◆ WORK INSTRUCTIONS
Copy exactly the lines of the data below that run from the line holding "- DB: NoSQL" through the line holding "## Discord/Slack/Teams", both ends included.

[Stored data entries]
►

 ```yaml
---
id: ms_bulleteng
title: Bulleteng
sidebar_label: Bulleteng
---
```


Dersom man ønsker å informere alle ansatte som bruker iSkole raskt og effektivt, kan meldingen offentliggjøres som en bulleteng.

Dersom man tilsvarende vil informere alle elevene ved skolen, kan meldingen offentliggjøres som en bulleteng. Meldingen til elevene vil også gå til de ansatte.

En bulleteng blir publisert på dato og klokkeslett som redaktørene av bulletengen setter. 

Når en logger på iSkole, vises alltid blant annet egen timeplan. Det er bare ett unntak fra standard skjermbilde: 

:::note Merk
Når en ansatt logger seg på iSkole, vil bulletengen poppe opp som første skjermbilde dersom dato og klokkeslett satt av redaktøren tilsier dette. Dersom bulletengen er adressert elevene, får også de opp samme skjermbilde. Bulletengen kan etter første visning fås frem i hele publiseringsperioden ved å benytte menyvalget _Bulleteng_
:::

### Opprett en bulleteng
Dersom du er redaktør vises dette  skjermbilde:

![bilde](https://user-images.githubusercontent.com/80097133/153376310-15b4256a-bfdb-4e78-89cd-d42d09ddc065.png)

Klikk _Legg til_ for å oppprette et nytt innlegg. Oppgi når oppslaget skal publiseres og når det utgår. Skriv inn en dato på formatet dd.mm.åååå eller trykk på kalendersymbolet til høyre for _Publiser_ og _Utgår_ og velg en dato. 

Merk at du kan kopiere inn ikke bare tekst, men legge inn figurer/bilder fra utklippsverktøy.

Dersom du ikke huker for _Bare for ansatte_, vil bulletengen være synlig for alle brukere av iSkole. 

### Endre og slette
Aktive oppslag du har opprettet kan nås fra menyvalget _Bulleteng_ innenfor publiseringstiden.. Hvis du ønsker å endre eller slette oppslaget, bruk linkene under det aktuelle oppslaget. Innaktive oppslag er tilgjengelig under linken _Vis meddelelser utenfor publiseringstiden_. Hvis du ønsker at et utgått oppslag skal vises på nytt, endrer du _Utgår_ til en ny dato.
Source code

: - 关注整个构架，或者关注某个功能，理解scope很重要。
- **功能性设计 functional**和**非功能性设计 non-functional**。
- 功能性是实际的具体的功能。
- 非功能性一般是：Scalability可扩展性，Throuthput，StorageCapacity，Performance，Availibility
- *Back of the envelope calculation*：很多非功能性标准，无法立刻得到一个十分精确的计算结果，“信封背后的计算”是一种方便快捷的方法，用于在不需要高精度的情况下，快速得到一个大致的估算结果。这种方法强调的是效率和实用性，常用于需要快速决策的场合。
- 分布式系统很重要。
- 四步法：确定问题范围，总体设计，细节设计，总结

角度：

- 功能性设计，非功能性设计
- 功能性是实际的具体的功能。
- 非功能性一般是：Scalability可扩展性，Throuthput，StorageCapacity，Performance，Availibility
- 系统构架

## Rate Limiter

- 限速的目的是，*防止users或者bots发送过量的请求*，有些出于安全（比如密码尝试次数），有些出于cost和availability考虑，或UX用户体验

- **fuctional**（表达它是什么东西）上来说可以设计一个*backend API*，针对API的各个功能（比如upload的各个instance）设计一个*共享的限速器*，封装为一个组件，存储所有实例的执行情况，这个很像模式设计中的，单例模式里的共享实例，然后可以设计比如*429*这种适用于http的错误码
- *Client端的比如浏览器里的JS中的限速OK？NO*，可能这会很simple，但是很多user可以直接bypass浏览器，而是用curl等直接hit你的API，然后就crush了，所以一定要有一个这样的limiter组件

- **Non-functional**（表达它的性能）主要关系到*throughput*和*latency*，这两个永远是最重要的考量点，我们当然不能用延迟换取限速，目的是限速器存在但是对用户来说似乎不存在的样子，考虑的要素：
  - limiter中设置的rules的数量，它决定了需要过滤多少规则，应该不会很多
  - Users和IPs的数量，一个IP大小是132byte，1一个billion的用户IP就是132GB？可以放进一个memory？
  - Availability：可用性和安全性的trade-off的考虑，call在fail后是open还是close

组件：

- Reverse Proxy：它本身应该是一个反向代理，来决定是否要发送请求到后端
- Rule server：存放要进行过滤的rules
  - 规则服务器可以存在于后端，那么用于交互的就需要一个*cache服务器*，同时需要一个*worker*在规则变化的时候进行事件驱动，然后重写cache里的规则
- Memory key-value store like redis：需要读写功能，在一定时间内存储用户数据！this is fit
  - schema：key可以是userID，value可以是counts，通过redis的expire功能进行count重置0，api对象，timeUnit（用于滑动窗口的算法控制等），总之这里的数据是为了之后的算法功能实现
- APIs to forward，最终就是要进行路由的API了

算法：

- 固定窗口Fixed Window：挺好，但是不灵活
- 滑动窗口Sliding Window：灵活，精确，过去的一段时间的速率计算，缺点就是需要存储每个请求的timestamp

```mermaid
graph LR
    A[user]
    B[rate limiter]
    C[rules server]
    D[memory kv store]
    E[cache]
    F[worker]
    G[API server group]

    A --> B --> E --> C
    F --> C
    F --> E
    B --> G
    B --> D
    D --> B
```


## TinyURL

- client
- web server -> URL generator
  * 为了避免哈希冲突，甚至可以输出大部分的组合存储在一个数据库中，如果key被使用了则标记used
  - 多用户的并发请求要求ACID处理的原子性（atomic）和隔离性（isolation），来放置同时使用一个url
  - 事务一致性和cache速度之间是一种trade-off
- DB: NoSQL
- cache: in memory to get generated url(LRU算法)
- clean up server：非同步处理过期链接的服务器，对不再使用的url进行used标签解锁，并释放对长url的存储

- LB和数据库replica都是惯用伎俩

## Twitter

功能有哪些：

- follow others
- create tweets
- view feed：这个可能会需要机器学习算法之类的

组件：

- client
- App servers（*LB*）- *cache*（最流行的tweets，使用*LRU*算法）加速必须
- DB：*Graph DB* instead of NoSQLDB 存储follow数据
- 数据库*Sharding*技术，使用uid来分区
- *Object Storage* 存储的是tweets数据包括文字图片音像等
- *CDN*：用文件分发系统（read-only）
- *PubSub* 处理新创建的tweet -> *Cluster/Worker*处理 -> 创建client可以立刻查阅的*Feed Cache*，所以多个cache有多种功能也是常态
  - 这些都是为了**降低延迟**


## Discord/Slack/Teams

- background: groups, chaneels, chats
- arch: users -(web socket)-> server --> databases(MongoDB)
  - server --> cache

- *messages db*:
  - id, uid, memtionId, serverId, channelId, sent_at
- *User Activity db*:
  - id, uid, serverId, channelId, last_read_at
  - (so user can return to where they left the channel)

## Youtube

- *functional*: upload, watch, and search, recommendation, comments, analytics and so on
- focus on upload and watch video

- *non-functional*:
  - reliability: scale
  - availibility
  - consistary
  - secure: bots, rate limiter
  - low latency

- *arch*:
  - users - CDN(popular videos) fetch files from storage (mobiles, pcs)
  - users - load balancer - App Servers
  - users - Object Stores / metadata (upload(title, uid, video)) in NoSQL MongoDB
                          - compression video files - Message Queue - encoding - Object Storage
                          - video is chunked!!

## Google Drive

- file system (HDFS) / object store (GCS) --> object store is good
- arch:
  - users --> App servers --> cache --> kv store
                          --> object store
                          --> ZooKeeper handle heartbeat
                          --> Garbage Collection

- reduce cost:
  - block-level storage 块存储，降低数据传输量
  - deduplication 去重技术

◄

◆ YOUR RESPONSE
- DB: NoSQL
- cache: in memory to get generated url(LRU算法)
- clean up server：非同步处理过期链接的服务器，对不再使用的url进行used标签解锁，并释放对长url的存储

- LB和数据库replica都是惯用伎俩

## Twitter

功能有哪些：

- follow others
- create tweets
- view feed：这个可能会需要机器学习算法之类的

组件：

- client
- App servers（*LB*）- *cache*（最流行的tweets，使用*LRU*算法）加速必须
- DB：*Graph DB* instead of NoSQLDB 存储follow数据
- 数据库*Sharding*技术，使用uid来分区
- *Object Storage* 存储的是tweets数据包括文字图片音像等
- *CDN*：用文件分发系统（read-only）
- *PubSub* 处理新创建的tweet -> *Cluster/Worker*处理 -> 创建client可以立刻查阅的*Feed Cache*，所以多个cache有多种功能也是常态
  - 这些都是为了**降低延迟**


## Discord/Slack/Teams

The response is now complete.